WORK TO BE COMPLETED:
Please copy out the full listing that follows exactly; no picture belongs in the copy.

=== Section Start ===

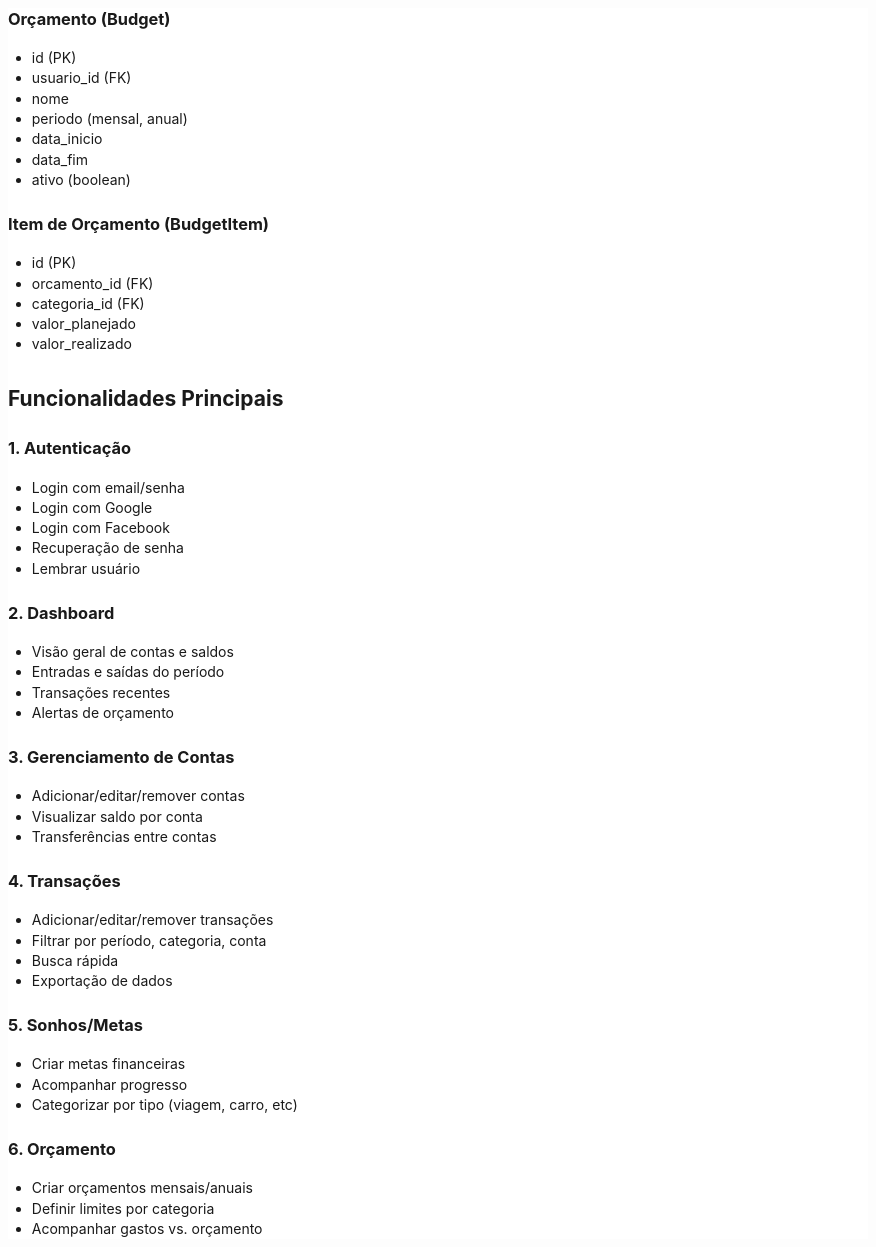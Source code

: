 ### Orçamento (Budget)
- id (PK)
- usuario_id (FK)
- nome
- periodo (mensal, anual)
- data_inicio
- data_fim
- ativo (boolean)

### Item de Orçamento (BudgetItem)
- id (PK)
- orcamento_id (FK)
- categoria_id (FK)
- valor_planejado
- valor_realizado

## Funcionalidades Principais

### 1. Autenticação
- Login com email/senha
- Login com Google
- Login com Facebook
- Recuperação de senha
- Lembrar usuário

### 2. Dashboard
- Visão geral de contas e saldos
- Entradas e saídas do período
- Transações recentes
- Alertas de orçamento

### 3. Gerenciamento de Contas
- Adicionar/editar/remover contas
- Visualizar saldo por conta
- Transferências entre contas

### 4. Transações
- Adicionar/editar/remover transações
- Filtrar por período, categoria, conta
- Busca rápida
- Exportação de dados

### 5. Sonhos/Metas
- Criar metas financeiras
- Acompanhar progresso
- Categorizar por tipo (viagem, carro, etc)

### 6. Orçamento
- Criar orçamentos mensais/anuais
- Definir limites por categoria
- Acompanhar gastos vs. orçamento
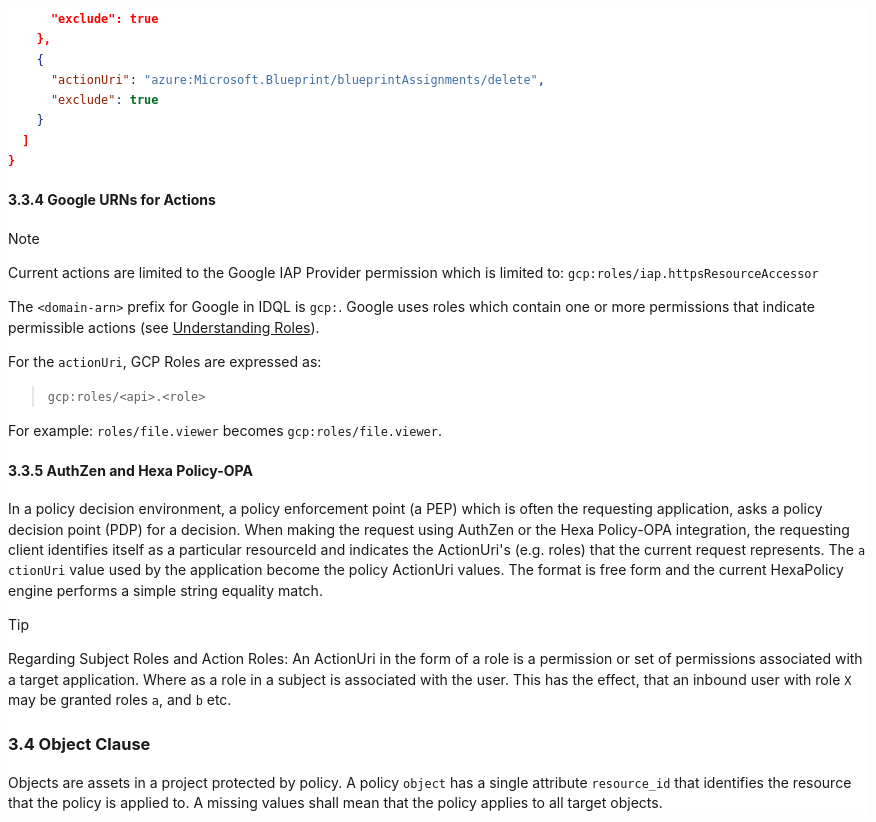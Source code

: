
 ```json lines
      "exclude": true
    },
    {
      "actionUri": "azure:Microsoft.Blueprint/blueprintAssignments/delete",
      "exclude": true
    }
  ]
}
```

#### 3.3.4 Google URNs for Actions

> [!Note]
> Current actions are limited to the Google IAP Provider permission which is limited to:
> `gcp:roles/iap.httpsResourceAccessor`

The `<domain-arn>` prefix for Google in IDQL is `gcp:`. Google uses roles which contain one or more permissions that
indicate permissible actions
(see [Understanding Roles](https://cloud.google.com/iam/docs/understanding-roles#predefined_roles)).

For the `actionUri`, GCP Roles are expressed as:
> `gcp:roles/<api>.<role>`

For example: `roles/file.viewer` becomes `gcp:roles/file.viewer`.

#### 3.3.5 AuthZen and Hexa Policy-OPA

In a policy decision environment, a policy enforcement point (a PEP) which is often the requesting application, asks
a policy decision point (PDP) for a decision. When making the request using AuthZen or the Hexa Policy-OPA integration,
the requesting client identifies itself as a particular resourceId and indicates the ActionUri's (e.g. roles) that the
current request
represents. The `actionUri` value used by the application become the policy ActionUri values. The format is free form
and
the current HexaPolicy engine performs a simple string equality match.

> [!Tip]
> Regarding Subject Roles and Action Roles: An ActionUri in the form of a role is a permission or set of permissions
> associated with a target application. Where as
> a role in a subject is associated with the user. This has the effect, that an inbound user with role `X` may be
> granted
> roles `a`, and `b` etc.

### 3.4 Object Clause

Objects are assets in a project protected by policy. A policy `object` has a single attribute `resource_id` that
identifies
the resource that the policy is applied to. A missing values shall mean that the policy applies to all target objects.

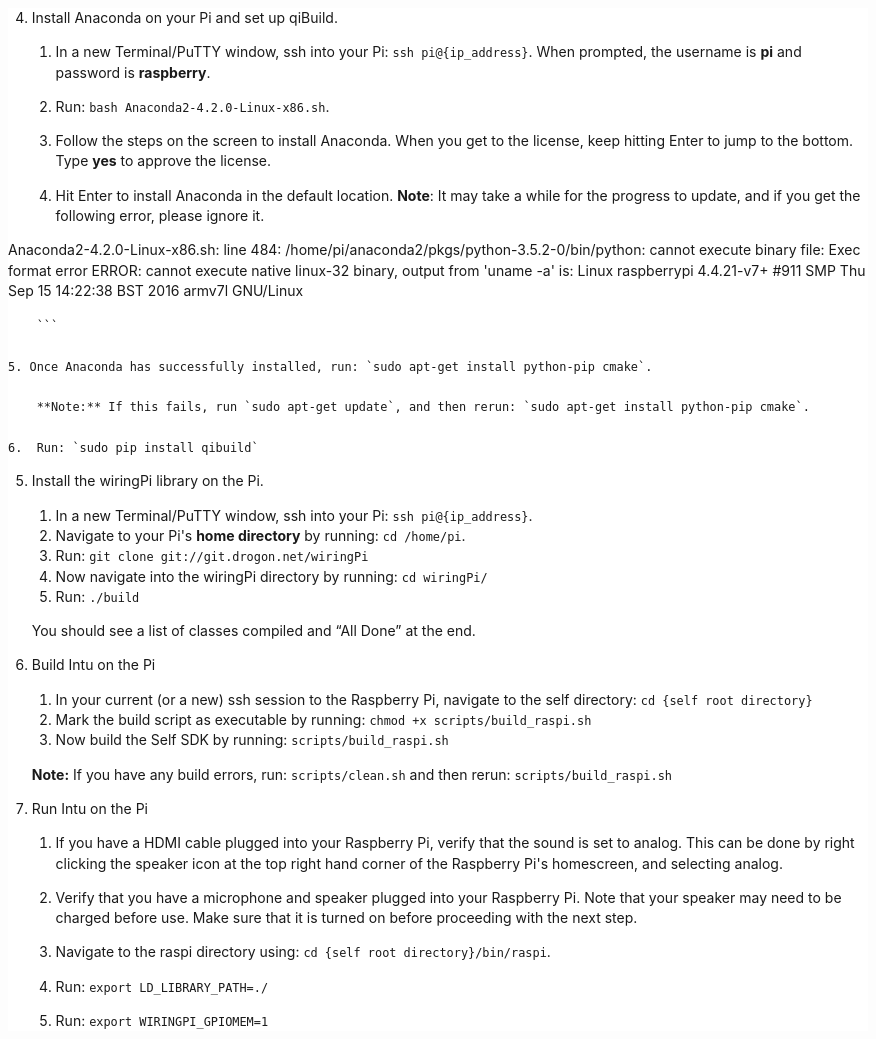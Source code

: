 4.	Install Anaconda on your Pi and set up qiBuild.
	1. In a new Terminal/PuTTY window, ssh into your Pi: `ssh pi@{ip_address}`. When prompted, the username is **pi** and password is **raspberry**.
	2.	Run: `bash Anaconda2-4.2.0-Linux-x86.sh`.
	3. Follow the steps on the screen to install Anaconda. When you get to the license, keep hitting Enter to jump to the bottom. Type **yes** to approve the license.
	4.	Hit Enter to install Anaconda in the default location. **Note**: It may take a while for the progress to update, and if you get the following error, please ignore it.

		```
Anaconda2-4.2.0-Linux-x86.sh: line 484: /home/pi/anaconda2/pkgs/python-3.5.2-0/bin/python: cannot execute binary file: Exec format error
ERROR:
cannot execute native linux-32 binary, output from 'uname -a' is:
Linux raspberrypi 4.4.21-v7+ #911 SMP Thu Sep 15 14:22:38 BST 2016 armv7l GNU/Linux

		```

	5. Once Anaconda has successfully installed, run: `sudo apt-get install python-pip cmake`. 
	
		**Note:** If this fails, run `sudo apt-get update`, and then rerun: `sudo apt-get install python-pip cmake`.

	6.	Run: `sudo pip install qibuild`
 
5.	Install the wiringPi library on the Pi.
	1. In a new Terminal/PuTTY window, ssh into your Pi: `ssh pi@{ip_address}`. 
	2.	Navigate to your Pi's **home directory** by running: `cd /home/pi`. 
	3.	Run: `git clone git://git.drogon.net/wiringPi`
	4.	Now navigate into the wiringPi directory by running: `cd wiringPi/`
	5.	Run: `./build`

	You should see a list of classes compiled and “All Done” at the end.

6.	Build Intu on the Pi
	1. In your current (or a new) ssh session to the Raspberry Pi, navigate to the self directory: `cd {self root directory}`
	2. Mark the build script as executable by running: `chmod +x scripts/build_raspi.sh`
	3. Now build the Self SDK by running: `scripts/build_raspi.sh`

	**Note:** If you have any build errors, run: `scripts/clean.sh` and then rerun: `scripts/build_raspi.sh`

7. 	Run Intu on the Pi
	1. If you have a HDMI cable plugged into your Raspberry Pi, verify that the sound is set to analog. This can be done by right clicking the speaker icon at the top right hand corner of the Raspberry Pi's homescreen, and selecting analog.

	2. Verify that you have a microphone and speaker plugged into your Raspberry Pi. Note that your speaker may need to be charged before use. Make sure that it is turned on before proceeding with the next step.

	3. Navigate to the raspi directory using: `cd {self root directory}/bin/raspi`.
	
	4. Run: `export LD_LIBRARY_PATH=./`
	
	5. Run: `export WIRINGPI_GPIOMEM=1`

=== Section End ===

RESPONSE BELOW:
Source code

: ### Orçamento (Budget)
- id (PK)
- usuario_id (FK)
- nome
- periodo (mensal, anual)
- data_inicio
- data_fim
- ativo (boolean)

### Item de Orçamento (BudgetItem)
- id (PK)
- orcamento_id (FK)
- categoria_id (FK)
- valor_planejado
- valor_realizado

## Funcionalidades Principais

### 1. Autenticação
- Login com email/senha
- Login com Google
- Login com Facebook
- Recuperação de senha
- Lembrar usuário

### 2. Dashboard
- Visão geral de contas e saldos
- Entradas e saídas do período
- Transações recentes
- Alertas de orçamento

### 3. Gerenciamento de Contas
- Adicionar/editar/remover contas
- Visualizar saldo por conta
- Transferências entre contas

### 4. Transações
- Adicionar/editar/remover transações
- Filtrar por período, categoria, conta
- Busca rápida
- Exportação de dados

### 5. Sonhos/Metas
- Criar metas financeiras
- Acompanhar progresso
- Categorizar por tipo (viagem, carro, etc)

### 6. Orçamento
- Criar orçamentos mensais/anuais
- Definir limites por categoria
- Acompanhar gastos vs. orçamento
Source code

:
 ```json lines
      "exclude": true
    },
    {
      "actionUri": "azure:Microsoft.Blueprint/blueprintAssignments/delete",
      "exclude": true
    }
  ]
}
```

#### 3.3.4 Google URNs for Actions

> [!Note]
> Current actions are limited to the Google IAP Provider permission which is limited to:
> `gcp:roles/iap.httpsResourceAccessor`

The `<domain-arn>` prefix for Google in IDQL is `gcp:`. Google uses roles which contain one or more permissions that
indicate permissible actions
(see [Understanding Roles](https://cloud.google.com/iam/docs/understanding-roles#predefined_roles)).

For the `actionUri`, GCP Roles are expressed as:
> `gcp:roles/<api>.<role>`

For example: `roles/file.viewer` becomes `gcp:roles/file.viewer`.

#### 3.3.5 AuthZen and Hexa Policy-OPA

In a policy decision environment, a policy enforcement point (a PEP) which is often the requesting application, asks
a policy decision point (PDP) for a decision. When making the request using AuthZen or the Hexa Policy-OPA integration,
the requesting client identifies itself as a particular resourceId and indicates the ActionUri's (e.g. roles) that the
current request
represents. The `actionUri` value used by the application become the policy ActionUri values. The format is free form
and
the current HexaPolicy engine performs a simple string equality match.

> [!Tip]
> Regarding Subject Roles and Action Roles: An ActionUri in the form of a role is a permission or set of permissions
> associated with a target application. Where as
> a role in a subject is associated with the user. This has the effect, that an inbound user with role `X` may be
> granted
> roles `a`, and `b` etc.

### 3.4 Object Clause

Objects are assets in a project protected by policy. A policy `object` has a single attribute `resource_id` that
identifies
the resource that the policy is applied to. A missing values shall mean that the policy applies to all target objects.

Source code

: 4.	Install Anaconda on your Pi and set up qiBuild.
	1. In a new Terminal/PuTTY window, ssh into your Pi: `ssh pi@{ip_address}`. When prompted, the username is **pi** and password is **raspberry**.
	2.	Run: `bash Anaconda2-4.2.0-Linux-x86.sh`.
	3. Follow the steps on the screen to install Anaconda. When you get to the license, keep hitting Enter to jump to the bottom. Type **yes** to approve the license.
	4.	Hit Enter to install Anaconda in the default location. **Note**: It may take a while for the progress to update, and if you get the following error, please ignore it.

		```
Anaconda2-4.2.0-Linux-x86.sh: line 484: /home/pi/anaconda2/pkgs/python-3.5.2-0/bin/python: cannot execute binary file: Exec format error
ERROR:
cannot execute native linux-32 binary, output from 'uname -a' is:
Linux raspberrypi 4.4.21-v7+ #911 SMP Thu Sep 15 14:22:38 BST 2016 armv7l GNU/Linux

		```

	5. Once Anaconda has successfully installed, run: `sudo apt-get install python-pip cmake`. 
	
		**Note:** If this fails, run `sudo apt-get update`, and then rerun: `sudo apt-get install python-pip cmake`.

	6.	Run: `sudo pip install qibuild`
 
5.	Install the wiringPi library on the Pi.
	1. In a new Terminal/PuTTY window, ssh into your Pi: `ssh pi@{ip_address}`. 
	2.	Navigate to your Pi's **home directory** by running: `cd /home/pi`. 
	3.	Run: `git clone git://git.drogon.net/wiringPi`
	4.	Now navigate into the wiringPi directory by running: `cd wiringPi/`
	5.	Run: `./build`

	You should see a list of classes compiled and “All Done” at the end.

6.	Build Intu on the Pi
	1. In your current (or a new) ssh session to the Raspberry Pi, navigate to the self directory: `cd {self root directory}`
	2. Mark the build script as executable by running: `chmod +x scripts/build_raspi.sh`
	3. Now build the Self SDK by running: `scripts/build_raspi.sh`

	**Note:** If you have any build errors, run: `scripts/clean.sh` and then rerun: `scripts/build_raspi.sh`

7. 	Run Intu on the Pi
	1. If you have a HDMI cable plugged into your Raspberry Pi, verify that the sound is set to analog. This can be done by right clicking the speaker icon at the top right hand corner of the Raspberry Pi's homescreen, and selecting analog.

	2. Verify that you have a microphone and speaker plugged into your Raspberry Pi. Note that your speaker may need to be charged before use. Make sure that it is turned on before proceeding with the next step.

	3. Navigate to the raspi directory using: `cd {self root directory}/bin/raspi`.
	
	4. Run: `export LD_LIBRARY_PATH=./`
	
	5. Run: `export WIRINGPI_GPIOMEM=1`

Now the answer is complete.